Mice of parental resistant C57BL/6 and susceptible A/J strains and a F2 population composed of 67 individuals were infected i.p. with 1000 trypomastigotes. (A) Mortality of C57BL/6 (n = 10) and A/J (n = 10) mice was evaluated by daily inspection of cages. (B) Parasitemia of C57BL/6 and A/J mice was quantified microscopically by counting the parasites per ml of blood obtained from the tail vein at 7, 9, 11 and 13 days of infection. (C) Mortality of 67 F2 mice was evaluated by daily inspection of cages. (D) Parasitemia of 67 F2 mice was quantified microscopically by counting the parasites per ml of blood obtained from the tail vein at 7, 9, 11 and 13 days of infection. Each symbol in “D” represents an individual mouse, lines in “D” represent mean and bars in “B and D” represent standard deviation of the mean.
Evaluation of parameters to describe parasitemia in mice infected with T. cruzi
Initially, we sought to explore various parameters associated with the course of parasitemia to identify those parameters that appropriately described individual parasitemia during the acute phase of infection. As shown in Fig. 1D, the parasitemia of the 67 F2 mice infected with T. cruzi was systematically measured on days 7, 9, 11 and 13 after infection. We evaluated specific estimators that aggregated the information on parasitemia from days 7, 9, 11 and 13 in a single value that depicted the parasitemia of each individual mouse. The first parameter used was the average of parasitemia on days 7, 9, 11 and 13 (termed “Average”). This parameter reflects the average number of circulating parasites per mouse during the acute phase of infection. The second parameter was the square root of the variance of parasitemia at days 7, 9, 11 and 13 (termed “Standard deviation”). This parameter reflects the variability in parasitemia among the 4 days of measurement for each mouse. The third parameter was the value of parasitemia detected on the day of the parasite peak (termed “Peak value”). This parameter reflects the highest value of parasitemia found in each mouse, regardless of the day after infection. To further determine whether all the chosen parameters effectively reported the parasitemia for each individual mouse, we calculated the correlations between the parameters. We found that all of the selected parameters were strongly correlated with each other (Fig. 2). We noted that the Average for each mouse was strongly correlated with the Standard deviation (r = 0.941, Fig. 2A). The strongest correlation detected was that between the Peak value and the Standard deviation (r = 0.995, Fig. 2C). Note that the significant correlations obtained among the three parameters indicate that these parameters are appropriate to express the parasitemia of each individual mouse. For this reason, we proceeded with the analyses using the Average, Standard deviation, and Peak value as the parameters to describe parasitemia.

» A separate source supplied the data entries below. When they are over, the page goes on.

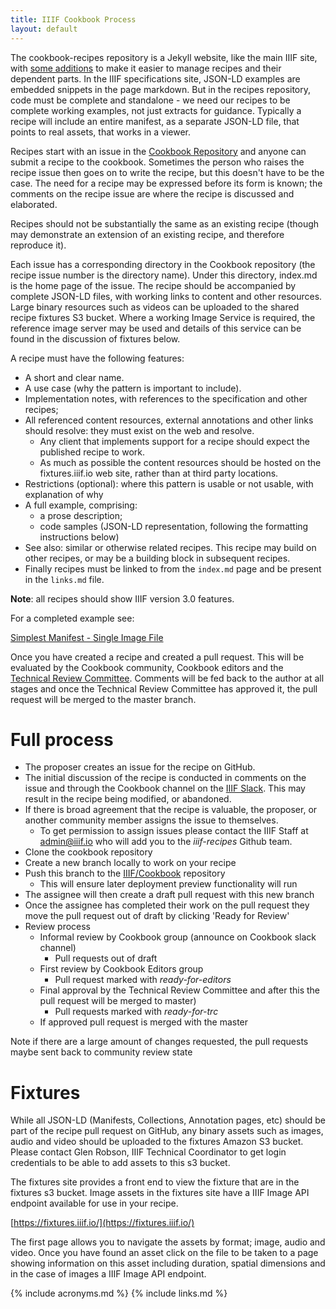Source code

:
 ```yaml
---
title: IIIF Cookbook Process
layout: default
---
```


The cookbook-recipes repository is a Jekyll website, like the main IIIF site, with [some additions](https://github.com/IIIF/cookbook-recipes/#jekyll-variables) to make it easier to manage recipes and their dependent parts. In the IIIF specifications site, JSON-LD examples are embedded snippets in the page markdown. But in the recipes repository, code must be complete and standalone - we need our recipes to be complete working examples, not just extracts for guidance. Typically a recipe will include an entire manifest, as a separate JSON-LD file, that points to real assets, that works in a viewer. 

Recipes start with an issue in the [Cookbook Repository](https://github.com/IIIF/cookbook-recipes/issues) and anyone can submit a recipe to the cookbook. Sometimes the person who raises the recipe issue then goes on to write the recipe, but this doesn't have to be the case. The need for a recipe may be expressed before its form is known; the comments on the recipe issue are where the recipe is discussed and elaborated.

Recipes should not be substantially the same as an existing recipe (though may demonstrate an extension of an existing recipe, and therefore reproduce it).

Each issue has a corresponding directory in the Cookbook repository (the recipe issue number is the directory name). Under this directory, index.md is the home page of the issue. The recipe should be accompanied by complete JSON-LD files, with working links to content and other resources. Large binary resources such as videos can be uploaded to the shared recipe fixtures S3 bucket. Where a working Image Service is required, the reference image server may be used and details of this service can be found in the discussion of fixtures below.

A recipe must have the following features:

* A short and clear name.
* A use case (why the pattern is important to include).
* Implementation notes, with references to the specification and other recipes;
* All referenced content resources, external annotations and other links should resolve: they must exist on the web and resolve. 
    * Any client that implements support for a recipe should expect the published recipe to work. 
    * As much as possible the content resources should be hosted on the fixtures.iiif.io web site, rather than at third party locations. 
* Restrictions (optional): where this pattern is usable or not usable, with explanation of why
* A full example, comprising:
    * a prose description;
    * code samples (JSON-LD representation, following the formatting instructions below)
* See also: similar or otherwise related recipes. This recipe may build on other recipes, or may be a building block in subsequent recipes.
* Finally recipes must be linked to from the `index.md` page and be present in the `links.md` file. 

**Note**: all recipes should show IIIF version 3.0 features.

For a completed example see:

[Simplest Manifest - Single Image File](https://github.com/IIIF/cookbook-recipes/tree/master/recipe/0001-mvm-image)

Once you have created a recipe and created a pull request. This will be evaluated by the Cookbook community, Cookbook editors and the [Technical Review Committee](https://iiif.io/community/trc/). Comments will be fed back to the author at all stages and once the Technical Review Committee has approved it, the pull request will be merged to the master branch. 

# Full process

* The proposer creates an issue for the recipe on GitHub.
* The initial discussion of the recipe is conducted in comments on the issue and through the Cookbook channel on the [IIIF Slack](http://bit.ly/iiif-slack). This may result in the recipe being modified, or abandoned.
* If there is broad agreement that the recipe is valuable, the proposer, or another community member assigns the issue to themselves. 
  * To get permission to assign issues please contact the IIIF Staff at admin@iiif.io who will add you to the _iiif-recipes_ Github team. 
* Clone the cookbook repository
* Create a new branch locally to work on your recipe
* Push this branch to the [IIIF/Cookbook](https://github.com/IIIF/cookbook-recipes) repository 
  * This will ensure later deployment preview functionality will run
* The assignee will then create a draft pull request with this new branch
* Once the assignee has completed their work on the pull request they move the pull request out of draft by clicking 'Ready for Review'
* Review process
  * Informal review by Cookbook group (announce on Cookbook slack channel)
    * Pull requests out of draft
  * First review by Cookbook Editors group
    * Pull request marked with _ready-for-editors_
  * Final approval by the Technical Review Committee and after this the pull request will be merged to master)
    * Pull requests marked with _ready-for-trc_
  * If approved pull request is merged with the master  

Note if there are a large amount of changes requested, the pull requests maybe sent back to community review state

# Fixtures

While all JSON-LD (Manifests, Collections, Annotation pages, etc) should be part of the recipe pull request on GitHub, any binary assets such as images, audio and video should be uploaded to the fixtures Amazon S3 bucket. Please contact Glen Robson, IIIF Technical Coordinator to get login credentials to be able to add assets to this s3 bucket. 

The fixtures site provides a front end to view the fixture that are in the fixtures s3 bucket. Image assets in the fixtures site have a IIIF Image API endpoint available for use in your recipe.

[https://fixtures.iiif.io/](https://fixtures.iiif.io/) 

The first page allows you to navigate the assets by format; image, audio and video. Once you have found an asset click on the file to be taken to a page showing information on this asset including duration, spatial dimensions and in the case of images a IIIF Image API endpoint. 

{% include acronyms.md %}
{% include links.md %}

Parasitemia values (7, 9, 11 and 13 days after infection) of the 67 F2 mice infected with the Y strain of T. cruzi (same mice shown in Fig. 1D) were used to generate distinct parameters to assess parasitemia. (A) Correlation of the average number of parasites per ml of blood at days 7, 9, 11 and 13 of infection (Average) with the standard deviation of the parasitemia mean at days 7, 9, 11 and 13 of infection (Standard deviation). (B) Correlation of the Average with the value of parasitemia obtained at the day of the parasitemia peak (Peak value). (C) Correlation of the Standard deviation with the Peak value. Correlation was assessed with a Spearman test. A test of non-zero slope was applied, and the P value and r are shown. Correlation was considered significant if P<0.05.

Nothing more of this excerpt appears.